DATA SECTION below:

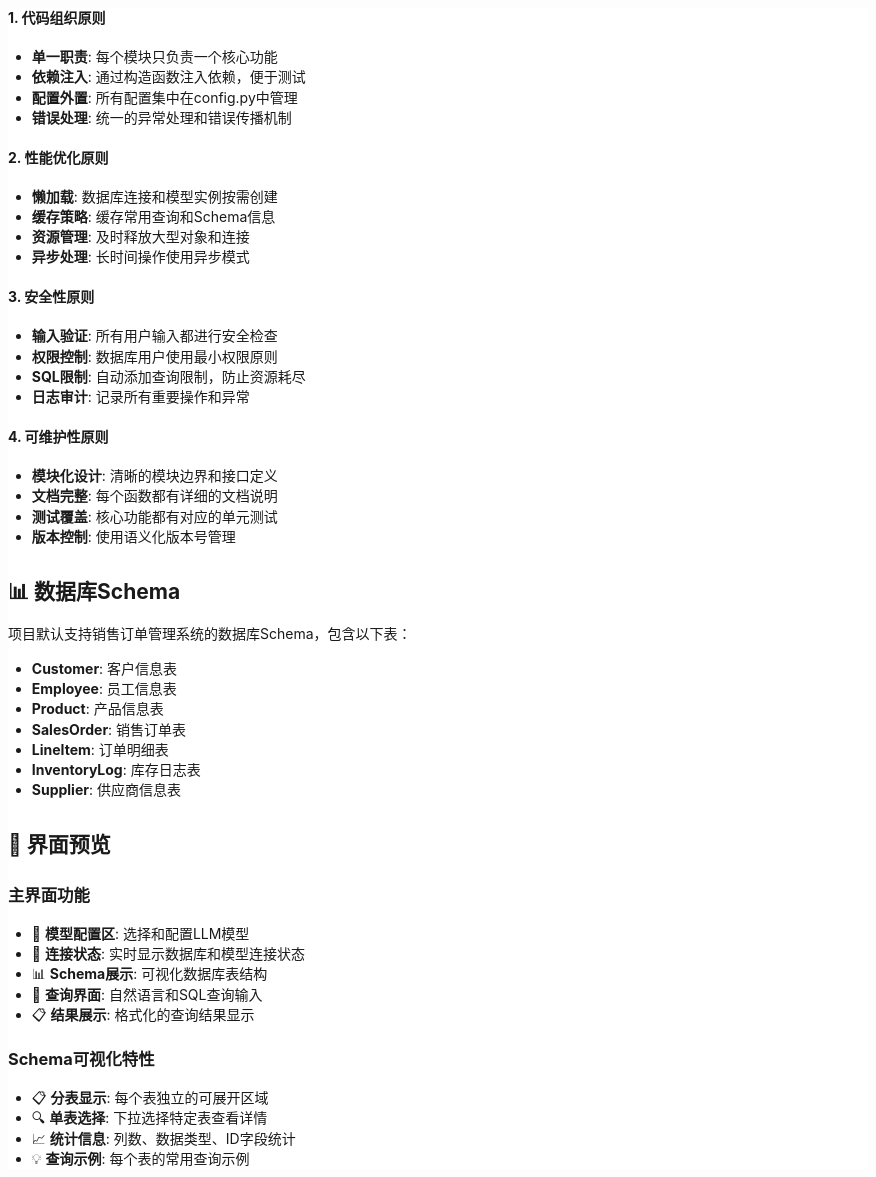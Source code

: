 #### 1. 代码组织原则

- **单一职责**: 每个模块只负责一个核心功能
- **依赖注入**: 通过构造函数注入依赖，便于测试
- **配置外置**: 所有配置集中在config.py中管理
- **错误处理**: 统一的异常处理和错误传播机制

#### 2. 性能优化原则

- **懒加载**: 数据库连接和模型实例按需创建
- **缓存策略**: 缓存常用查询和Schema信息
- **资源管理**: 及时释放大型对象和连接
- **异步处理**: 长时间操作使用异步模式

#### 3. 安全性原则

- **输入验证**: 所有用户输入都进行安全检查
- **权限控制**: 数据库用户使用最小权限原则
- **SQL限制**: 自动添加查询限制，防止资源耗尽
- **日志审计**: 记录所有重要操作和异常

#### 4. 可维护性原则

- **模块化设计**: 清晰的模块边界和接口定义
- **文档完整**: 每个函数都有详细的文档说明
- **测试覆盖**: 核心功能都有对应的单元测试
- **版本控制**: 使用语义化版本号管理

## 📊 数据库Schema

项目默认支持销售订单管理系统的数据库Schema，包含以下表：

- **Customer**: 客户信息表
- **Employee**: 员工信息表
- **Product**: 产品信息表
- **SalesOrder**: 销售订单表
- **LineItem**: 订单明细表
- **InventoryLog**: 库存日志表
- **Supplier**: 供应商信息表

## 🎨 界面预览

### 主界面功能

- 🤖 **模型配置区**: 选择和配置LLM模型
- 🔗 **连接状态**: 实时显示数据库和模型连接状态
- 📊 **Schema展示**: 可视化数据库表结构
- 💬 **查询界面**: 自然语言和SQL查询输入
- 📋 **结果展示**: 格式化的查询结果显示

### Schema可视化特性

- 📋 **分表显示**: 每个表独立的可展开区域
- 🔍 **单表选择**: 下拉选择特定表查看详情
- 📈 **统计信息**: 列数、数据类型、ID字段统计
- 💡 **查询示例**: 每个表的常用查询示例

End of DATA SECTION.

YOUR OBJECTIVE |
Copy the line containing "### Schema可视化特性" and every line after it, through the last line of the records. Include nothing else.

YOUR SOLUTION |
### Schema可视化特性

- 📋 **分表显示**: 每个表独立的可展开区域
- 🔍 **单表选择**: 下拉选择特定表查看详情
- 📈 **统计信息**: 列数、数据类型、ID字段统计
- 💡 **查询示例**: 每个表的常用查询示例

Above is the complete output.